Chief Economist Lane pushed back against market pricing for ECB tightening. The swaps market is pricing in 10 bp of tightening over the next year, according to Bloomberg. Lane noted “If you look at market pricing of the forward interest rate curve, I think it’s challenging to reconcile some of the market views with our pretty clear rate forward guidance.” He stressed that the medium-term outlook for inflation remains below the ECB’s target. Next policy meeting is October 28 and markets will be looking for clues as to the fate of QE which will likely be determined at the December meeting.

National Bank of Hungary delivered the expected 15 bp rate hike yesterday, bringing the base rate to 1.80%. The NBH’s hawkish credentials are well established as one of the first EM central banks to start tightening. The statement repeated most of their concerns including the risk of inflation becoming unanchored, suggesting that rates will continue rising at a 15 bp clip at least until the new inflation projections are out in December. Next policy meeting is November 16 and another 15 bp hike to 1.95% is expected.


Japan reported September trade data. Exports rose 13.0% y/y vs. 10.5% expected and 26.2% in August, while imports rose 38.6% y/y vs. 34.6% expected and 44.7% in August. This resulted in an adjusted deficit of -JPY624.8 bln and was the fourth straight month in the red. Yet Japan continues to run current account surpluses due to the strength of its overseas investment income. Export growth was the slowest since February and reflects in large part the global supply chain issues. The weaker yen should help competitiveness but the regional slowdown in trade and activity bears watching. Meanwhile, higher energy costs boosted imports.

The PBOC left its Loan Prime Rates unchanged as expected. The 1-year remained at 3.85% and the 5-year at 4.65%. The next step in monetary policy will likely come in the form of another reserve requirement rate cut, likely to the tune of 50 bp. That said, we don’t policymakers are in a huge hurry as local markets look a lot more stable at moment having digested the Evergrande fallout. Indeed, the Finance Ministry successfully issued a series of dollar-denominated bonds yesterday, with orders reaching nearly 6X the offer size. The yuan has resumed depreciating against the dollar after touching the strongest level since June yesterday. PBOC pushed back with an unusually weak fixing yesterday (-0.3% to RMB6.4069). Recent yuan gains have largely reflected strength in wider EM FX, but the strong dollar should eventually reassert itself. We think authorities desire a softer yuan for an extra boost to the economy.

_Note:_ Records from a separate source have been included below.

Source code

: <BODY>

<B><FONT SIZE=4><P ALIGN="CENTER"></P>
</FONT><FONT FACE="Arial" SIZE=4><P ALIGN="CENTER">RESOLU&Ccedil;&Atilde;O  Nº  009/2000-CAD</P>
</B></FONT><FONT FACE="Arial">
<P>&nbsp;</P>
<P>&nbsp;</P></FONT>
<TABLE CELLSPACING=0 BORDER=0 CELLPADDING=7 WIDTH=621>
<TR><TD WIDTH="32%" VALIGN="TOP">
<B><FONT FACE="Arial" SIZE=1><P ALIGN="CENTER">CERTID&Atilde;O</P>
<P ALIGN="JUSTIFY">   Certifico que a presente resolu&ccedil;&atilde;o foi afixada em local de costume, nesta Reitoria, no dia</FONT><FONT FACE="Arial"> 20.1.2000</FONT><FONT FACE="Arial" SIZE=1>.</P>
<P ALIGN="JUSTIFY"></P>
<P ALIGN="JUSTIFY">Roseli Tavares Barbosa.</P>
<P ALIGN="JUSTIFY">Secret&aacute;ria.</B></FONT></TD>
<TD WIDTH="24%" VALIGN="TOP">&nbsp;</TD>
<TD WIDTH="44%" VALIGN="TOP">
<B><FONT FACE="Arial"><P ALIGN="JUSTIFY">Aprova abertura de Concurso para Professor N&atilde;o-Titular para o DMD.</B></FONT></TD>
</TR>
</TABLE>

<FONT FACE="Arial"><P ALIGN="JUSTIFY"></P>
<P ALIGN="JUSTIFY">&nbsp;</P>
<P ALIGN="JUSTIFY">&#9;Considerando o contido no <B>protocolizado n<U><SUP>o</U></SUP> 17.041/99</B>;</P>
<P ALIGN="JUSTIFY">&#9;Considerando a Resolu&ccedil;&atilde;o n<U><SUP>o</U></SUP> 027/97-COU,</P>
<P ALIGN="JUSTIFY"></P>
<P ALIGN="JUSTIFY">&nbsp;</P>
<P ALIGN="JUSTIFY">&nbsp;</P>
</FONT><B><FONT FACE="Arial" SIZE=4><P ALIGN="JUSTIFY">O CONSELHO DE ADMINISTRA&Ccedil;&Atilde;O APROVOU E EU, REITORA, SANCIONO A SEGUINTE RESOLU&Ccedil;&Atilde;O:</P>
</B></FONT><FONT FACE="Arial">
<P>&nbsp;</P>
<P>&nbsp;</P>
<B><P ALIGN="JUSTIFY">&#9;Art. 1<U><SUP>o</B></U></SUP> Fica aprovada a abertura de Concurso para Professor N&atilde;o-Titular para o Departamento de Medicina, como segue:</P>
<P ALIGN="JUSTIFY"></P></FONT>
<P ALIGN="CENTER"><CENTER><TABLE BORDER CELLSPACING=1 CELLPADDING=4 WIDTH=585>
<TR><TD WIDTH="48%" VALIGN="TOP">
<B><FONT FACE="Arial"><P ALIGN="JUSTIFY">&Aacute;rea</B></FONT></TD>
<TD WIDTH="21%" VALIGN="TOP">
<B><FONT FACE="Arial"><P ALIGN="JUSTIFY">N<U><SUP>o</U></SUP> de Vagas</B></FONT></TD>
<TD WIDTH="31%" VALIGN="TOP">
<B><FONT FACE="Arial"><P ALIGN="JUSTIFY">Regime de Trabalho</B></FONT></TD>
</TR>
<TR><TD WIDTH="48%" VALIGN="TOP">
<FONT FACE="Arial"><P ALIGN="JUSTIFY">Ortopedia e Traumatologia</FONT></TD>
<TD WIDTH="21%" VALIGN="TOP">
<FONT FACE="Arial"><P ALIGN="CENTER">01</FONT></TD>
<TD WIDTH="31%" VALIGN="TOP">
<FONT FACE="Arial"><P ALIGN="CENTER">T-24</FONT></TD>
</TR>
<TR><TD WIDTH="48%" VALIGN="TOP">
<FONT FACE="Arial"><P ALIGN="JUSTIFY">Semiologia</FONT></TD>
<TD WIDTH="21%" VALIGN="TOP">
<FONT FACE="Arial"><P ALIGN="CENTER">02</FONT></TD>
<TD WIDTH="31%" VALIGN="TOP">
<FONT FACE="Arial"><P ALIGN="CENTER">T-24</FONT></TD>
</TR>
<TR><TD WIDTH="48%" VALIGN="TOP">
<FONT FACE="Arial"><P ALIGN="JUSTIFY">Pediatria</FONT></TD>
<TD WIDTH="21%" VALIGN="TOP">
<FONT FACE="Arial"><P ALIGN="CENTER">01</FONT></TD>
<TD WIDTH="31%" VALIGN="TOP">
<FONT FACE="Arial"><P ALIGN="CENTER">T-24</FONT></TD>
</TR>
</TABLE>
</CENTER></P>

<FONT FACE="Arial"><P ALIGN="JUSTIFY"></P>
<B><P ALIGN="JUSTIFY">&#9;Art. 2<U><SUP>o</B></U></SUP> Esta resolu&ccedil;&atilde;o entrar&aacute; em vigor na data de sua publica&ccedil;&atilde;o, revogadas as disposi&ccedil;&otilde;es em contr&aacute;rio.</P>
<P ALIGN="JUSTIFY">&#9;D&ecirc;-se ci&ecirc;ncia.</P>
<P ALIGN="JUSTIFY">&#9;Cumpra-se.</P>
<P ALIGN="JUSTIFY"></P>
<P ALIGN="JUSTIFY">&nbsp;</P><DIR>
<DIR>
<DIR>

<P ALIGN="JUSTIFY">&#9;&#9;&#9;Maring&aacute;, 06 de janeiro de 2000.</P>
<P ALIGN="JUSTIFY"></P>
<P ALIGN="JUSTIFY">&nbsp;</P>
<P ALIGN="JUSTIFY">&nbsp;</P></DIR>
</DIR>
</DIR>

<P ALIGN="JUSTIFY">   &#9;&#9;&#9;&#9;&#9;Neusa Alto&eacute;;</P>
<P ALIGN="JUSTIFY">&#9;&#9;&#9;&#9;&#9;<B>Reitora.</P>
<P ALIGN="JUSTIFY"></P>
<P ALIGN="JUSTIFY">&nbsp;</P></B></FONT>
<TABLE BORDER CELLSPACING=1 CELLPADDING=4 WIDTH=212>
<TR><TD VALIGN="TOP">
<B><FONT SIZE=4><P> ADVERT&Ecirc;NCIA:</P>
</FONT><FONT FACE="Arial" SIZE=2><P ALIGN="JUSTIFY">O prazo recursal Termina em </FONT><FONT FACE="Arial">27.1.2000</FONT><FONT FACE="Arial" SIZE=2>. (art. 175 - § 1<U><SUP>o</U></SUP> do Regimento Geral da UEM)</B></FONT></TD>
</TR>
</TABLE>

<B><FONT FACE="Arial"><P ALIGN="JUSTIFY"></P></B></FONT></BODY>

Yesterday’s launch of the Bitcoin futures ETF marked an important milestone for the industry. The ProShares BITO ETF saw more than 24 mln shares traded with turnover of almost $1 bln, the second most heavily traded fund on record, according to Bloomberg. This will be an inefficient product in many ways, not only because of its nearly 1% expense ratio but because the typical contango of the Bitcoin futures curve will make the roll costly (though this could reverse during periods of backwardation). Still, BITO will provide retail investors with a convenient wrapper to gain crypto exposure and, perhaps more importantly, it greatly reduces the odds of more draconian regulation against the sector. In fact, the natural progression would be for the SEC to approve a spot ETF at some point – though this is far from assured. Bitcoin and Ethereum are both trading near all-time highs.